The tracer concentrations can be measured by monitoring a fluid property related to the concentration, such as, pH, resistivity, density, color etc. The measurements can be made at a single point or at multiple points in the flow path. They can be made in real-time and used in improving the design of the treatment or they can be stored to memory and analyzed later for improving future designs.

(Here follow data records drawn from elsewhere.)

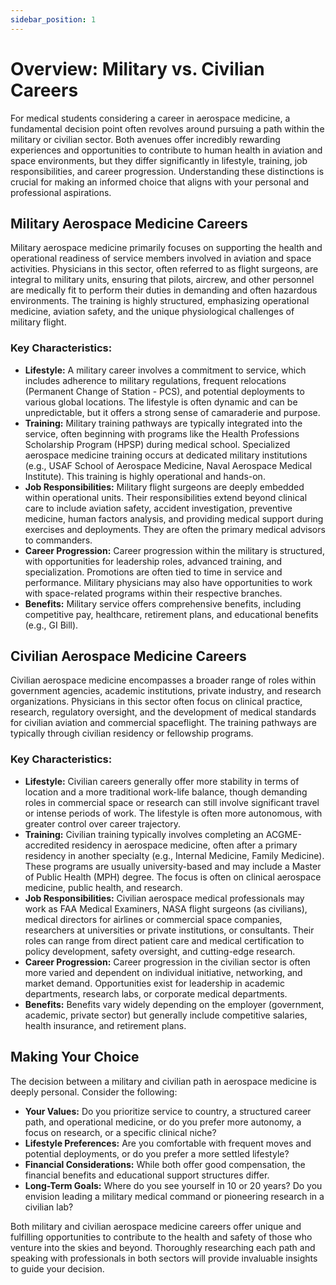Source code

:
 ```yaml
---
sidebar_position: 1
---
```


# Overview: Military vs. Civilian Careers

For medical students considering a career in aerospace medicine, a fundamental decision point often revolves around pursuing a path within the military or civilian sector. Both avenues offer incredibly rewarding experiences and opportunities to contribute to human health in aviation and space environments, but they differ significantly in lifestyle, training, job responsibilities, and career progression. Understanding these distinctions is crucial for making an informed choice that aligns with your personal and professional aspirations.

## Military Aerospace Medicine Careers

Military aerospace medicine primarily focuses on supporting the health and operational readiness of service members involved in aviation and space activities. Physicians in this sector, often referred to as flight surgeons, are integral to military units, ensuring that pilots, aircrew, and other personnel are medically fit to perform their duties in demanding and often hazardous environments. The training is highly structured, emphasizing operational medicine, aviation safety, and the unique physiological challenges of military flight.

### Key Characteristics:

*   **Lifestyle:** A military career involves a commitment to service, which includes adherence to military regulations, frequent relocations (Permanent Change of Station - PCS), and potential deployments to various global locations. The lifestyle is often dynamic and can be unpredictable, but it offers a strong sense of camaraderie and purpose.
*   **Training:** Military training pathways are typically integrated into the service, often beginning with programs like the Health Professions Scholarship Program (HPSP) during medical school. Specialized aerospace medicine training occurs at dedicated military institutions (e.g., USAF School of Aerospace Medicine, Naval Aerospace Medical Institute). This training is highly operational and hands-on.
*   **Job Responsibilities:** Military flight surgeons are deeply embedded within operational units. Their responsibilities extend beyond clinical care to include aviation safety, accident investigation, preventive medicine, human factors analysis, and providing medical support during exercises and deployments. They are often the primary medical advisors to commanders.
*   **Career Progression:** Career progression within the military is structured, with opportunities for leadership roles, advanced training, and specialization. Promotions are often tied to time in service and performance. Military physicians may also have opportunities to work with space-related programs within their respective branches.
*   **Benefits:** Military service offers comprehensive benefits, including competitive pay, healthcare, retirement plans, and educational benefits (e.g., GI Bill).

## Civilian Aerospace Medicine Careers

Civilian aerospace medicine encompasses a broader range of roles within government agencies, academic institutions, private industry, and research organizations. Physicians in this sector often focus on clinical practice, research, regulatory oversight, and the development of medical standards for civilian aviation and commercial spaceflight. The training pathways are typically through civilian residency or fellowship programs.

### Key Characteristics:

*   **Lifestyle:** Civilian careers generally offer more stability in terms of location and a more traditional work-life balance, though demanding roles in commercial space or research can still involve significant travel or intense periods of work. The lifestyle is often more autonomous, with greater control over career trajectory.
*   **Training:** Civilian training typically involves completing an ACGME-accredited residency in aerospace medicine, often after a primary residency in another specialty (e.g., Internal Medicine, Family Medicine). These programs are usually university-based and may include a Master of Public Health (MPH) degree. The focus is often on clinical aerospace medicine, public health, and research.
*   **Job Responsibilities:** Civilian aerospace medical professionals may work as FAA Medical Examiners, NASA flight surgeons (as civilians), medical directors for airlines or commercial space companies, researchers at universities or private institutions, or consultants. Their roles can range from direct patient care and medical certification to policy development, safety oversight, and cutting-edge research.
*   **Career Progression:** Career progression in the civilian sector is often more varied and dependent on individual initiative, networking, and market demand. Opportunities exist for leadership in academic departments, research labs, or corporate medical departments.
*   **Benefits:** Benefits vary widely depending on the employer (government, academic, private sector) but generally include competitive salaries, health insurance, and retirement plans.

## Making Your Choice

The decision between a military and civilian path in aerospace medicine is deeply personal. Consider the following:

*   **Your Values:** Do you prioritize service to country, a structured career path, and operational medicine, or do you prefer more autonomy, a focus on research, or a specific clinical niche?
*   **Lifestyle Preferences:** Are you comfortable with frequent moves and potential deployments, or do you prefer a more settled lifestyle?
*   **Financial Considerations:** While both offer good compensation, the financial benefits and educational support structures differ.
*   **Long-Term Goals:** Where do you see yourself in 10 or 20 years? Do you envision leading a military medical command or pioneering research in a civilian lab?

Both military and civilian aerospace medicine careers offer unique and fulfilling opportunities to contribute to the health and safety of those who venture into the skies and beyond. Thoroughly researching each path and speaking with professionals in both sectors will provide invaluable insights to guide your decision.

The tracer used in monitoring diversion can come from the formation itself. For example, it is possible that in a carbonate reservoir the low permeability zones have more dolomite CaMg(CO3), while the high permeability zones have more limestone (CaCO3). In this case the, Ca and Mg can serve as tracers and their concentrations in the flow back fluid can be used to determine the diverter efficiency.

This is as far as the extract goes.